Paseo por la ciudad cada día. Voy y vengo. Incluso me entretengo. Pero a veces tengo la impresión de vivir en una burbuja, es decir en un mundo artificial. Los coches se tiran constantemente pedos; huelo el humo de sus vientres podridos; oigo los ruidos incesantes de coches y máquinas. Corre todo el mundo al metro. Cada uno a lo suyo.
La ciudad es el mundo repleto. Repleto de gente. Pero, aunque se haya dicho demasiadas veces, y, en consecuencia, haya devenido en tópico: la ciudad es el universo de la inmensa soledad. Soledad, vida urbana, un binomio claro. El extraño es un elemento familiar en la ciudad, incluso en tu misma escalera.
La vieja tiranía que describió Orwell, es evidente, se funda en la necesidad de calor –digámoslo asó- del ser humano. Necesitmos contacto íntimo y protección. La red también nos ofrece la protección del anonimato; pero también nos hace más vulnerables a los controles. Así es como nos vamos acostumbrando a la adoración de las realidades del presente. Llegan algunos al éxtasis con mensajes, intercambio de imágenes; un furor extraordinario excita el placer y la rabia de muchos.
Sería absurdo negar cierta belleza en el urbanismo y la construcción urbana. Pero no entremos en los detalles. Quedémonos en la vista aérea.
En la ciudad, la falta de espacio es un factor a tener muy presente. Salir de la megalópolis amplia el horizonte, infla los pulmones tanto como la vista. El aire de la ciudad hacía libres a la gente medieval. Las masas urbanas han contribuido a la modernización y la democratización social, pero también crean la atmósfera idónea para el germinar de peligrosas ideologías.

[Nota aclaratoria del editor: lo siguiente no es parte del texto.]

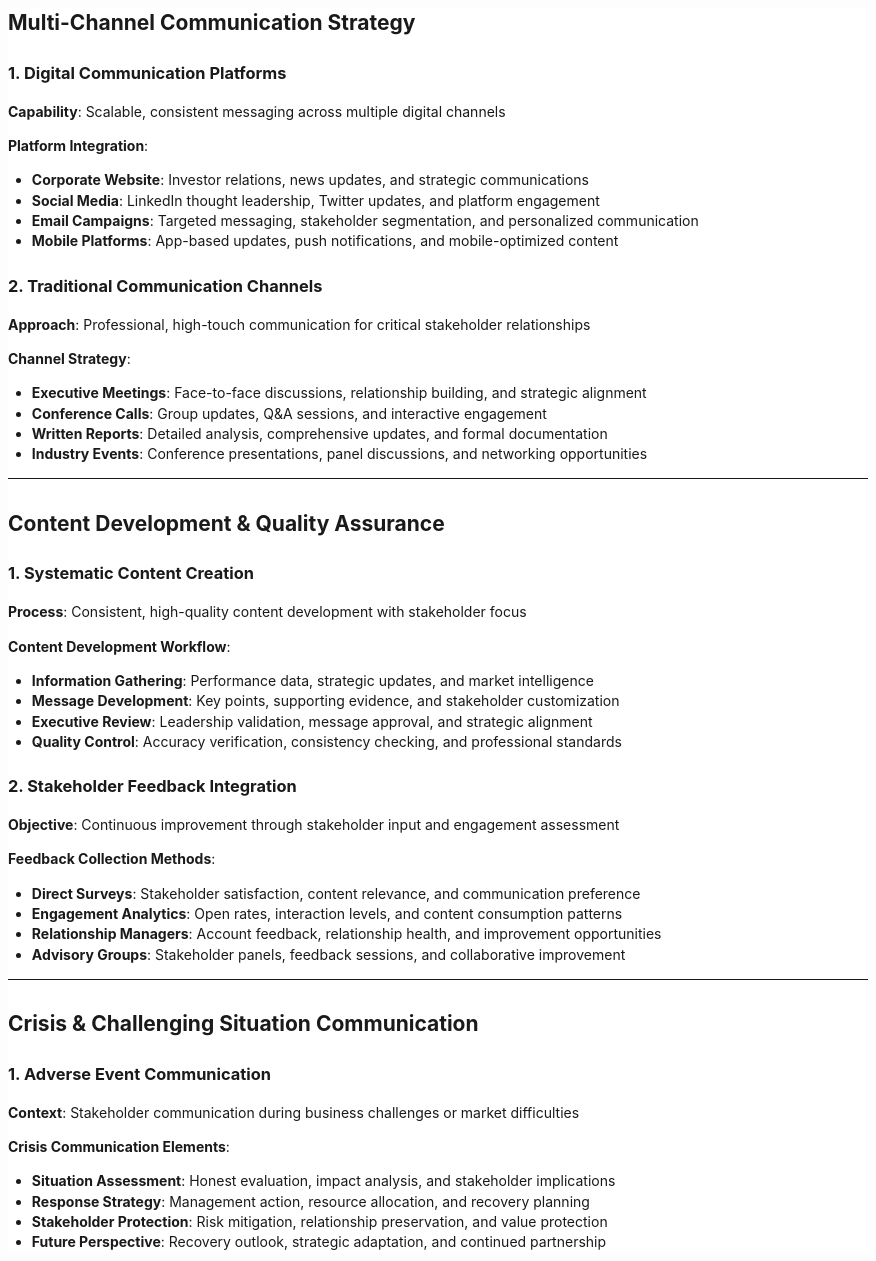 
## Multi-Channel Communication Strategy

### 1. Digital Communication Platforms
**Capability**: Scalable, consistent messaging across multiple digital channels

**Platform Integration**:
- **Corporate Website**: Investor relations, news updates, and strategic communications
- **Social Media**: LinkedIn thought leadership, Twitter updates, and platform engagement
- **Email Campaigns**: Targeted messaging, stakeholder segmentation, and personalized communication
- **Mobile Platforms**: App-based updates, push notifications, and mobile-optimized content

### 2. Traditional Communication Channels
**Approach**: Professional, high-touch communication for critical stakeholder relationships

**Channel Strategy**:
- **Executive Meetings**: Face-to-face discussions, relationship building, and strategic alignment
- **Conference Calls**: Group updates, Q&A sessions, and interactive engagement
- **Written Reports**: Detailed analysis, comprehensive updates, and formal documentation
- **Industry Events**: Conference presentations, panel discussions, and networking opportunities

---

## Content Development & Quality Assurance

### 1. Systematic Content Creation
**Process**: Consistent, high-quality content development with stakeholder focus

**Content Development Workflow**:
- **Information Gathering**: Performance data, strategic updates, and market intelligence
- **Message Development**: Key points, supporting evidence, and stakeholder customization
- **Executive Review**: Leadership validation, message approval, and strategic alignment
- **Quality Control**: Accuracy verification, consistency checking, and professional standards

### 2. Stakeholder Feedback Integration
**Objective**: Continuous improvement through stakeholder input and engagement assessment

**Feedback Collection Methods**:
- **Direct Surveys**: Stakeholder satisfaction, content relevance, and communication preference
- **Engagement Analytics**: Open rates, interaction levels, and content consumption patterns
- **Relationship Managers**: Account feedback, relationship health, and improvement opportunities
- **Advisory Groups**: Stakeholder panels, feedback sessions, and collaborative improvement

---

## Crisis & Challenging Situation Communication

### 1. Adverse Event Communication
**Context**: Stakeholder communication during business challenges or market difficulties

**Crisis Communication Elements**:
- **Situation Assessment**: Honest evaluation, impact analysis, and stakeholder implications
- **Response Strategy**: Management action, resource allocation, and recovery planning
- **Stakeholder Protection**: Risk mitigation, relationship preservation, and value protection
- **Future Perspective**: Recovery outlook, strategic adaptation, and continued partnership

El mundo rural nunca ha desempeñado este papel de generador ideológico. Sí que hay que reconocer que genera visiones bucólicas del pasado. Por ejemplo, en mí mismo; reconozco ser víctima de ciertas visiones de esta naturaleza, entre románticas y bucólicas; desde luego, absolutamente nostálgicas.
Insensato y absurdo sería afirman tajantemente que la ciudad genera fluidos negativos. Muchos pensarán algo así: ya están aquí esos carcas de pueblo, que nos saben ni hablar bien y que viven el subdesarrollo, sin cines, sin wifi, sin tantas cosas que son imprescindibles para la vida. No nos podrán echar en cara que reneguemos de la tecnología y del progreso. Por el contrario, nos apuntamos de inmediato a la modernidad tecnológica, y queremos incorporarnos con más audacia a la tecnología de las redes, a la comunicación.
Es cierto. Nos invade la nostalgia de un mundo en el que crecimos. Un mundo que mamamos profundamente, que tenemos en nuestras venas. Un mundo que se nos. Esperemos que sólo sea para transformarse, que mantenga lo positivo, que no se inmole en las hogueras de unas ciudades que han construido lo mejor, pero también alojan lo peor.
Las voces que claman por la España vaciada han gritado bien fuerte. Intentan evitar el auto de fe que el abandono había organizado para nuestros pueblos. La mentalidad urbana había hecho acopio de leña para encender hoguera final. Quizás la pregunta también tendría que ir en otro sentido: ¿el auto de fe no se celebra cada día en nuestro mundo conectado cada día cuando el fuego de la tecnología envuelve a los cerebros más jóvenes?
En Los Ruices, a 10 de abril de 2019.